EXERCISE AIM: Reply with one number only: the count of lines below that contain the word "nvcr".

SUPPLIED MATERIAL:
§ §

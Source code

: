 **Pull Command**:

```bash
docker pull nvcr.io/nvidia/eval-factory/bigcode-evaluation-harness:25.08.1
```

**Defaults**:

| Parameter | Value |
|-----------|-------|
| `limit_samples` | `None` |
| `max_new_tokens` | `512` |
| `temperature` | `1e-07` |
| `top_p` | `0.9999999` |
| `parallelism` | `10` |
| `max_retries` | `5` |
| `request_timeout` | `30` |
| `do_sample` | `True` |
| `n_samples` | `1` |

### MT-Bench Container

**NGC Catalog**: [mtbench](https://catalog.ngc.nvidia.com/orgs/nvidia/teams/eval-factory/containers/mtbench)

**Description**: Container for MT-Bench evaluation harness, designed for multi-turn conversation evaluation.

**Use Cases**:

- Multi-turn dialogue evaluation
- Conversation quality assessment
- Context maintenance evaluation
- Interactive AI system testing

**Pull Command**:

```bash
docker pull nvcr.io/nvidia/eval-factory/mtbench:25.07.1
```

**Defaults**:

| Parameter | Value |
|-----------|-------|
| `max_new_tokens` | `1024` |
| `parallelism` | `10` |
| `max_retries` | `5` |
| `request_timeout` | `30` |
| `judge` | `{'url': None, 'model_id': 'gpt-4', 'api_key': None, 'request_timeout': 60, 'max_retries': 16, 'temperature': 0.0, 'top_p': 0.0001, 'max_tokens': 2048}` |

§ §

EXERCISE ANSWER: 2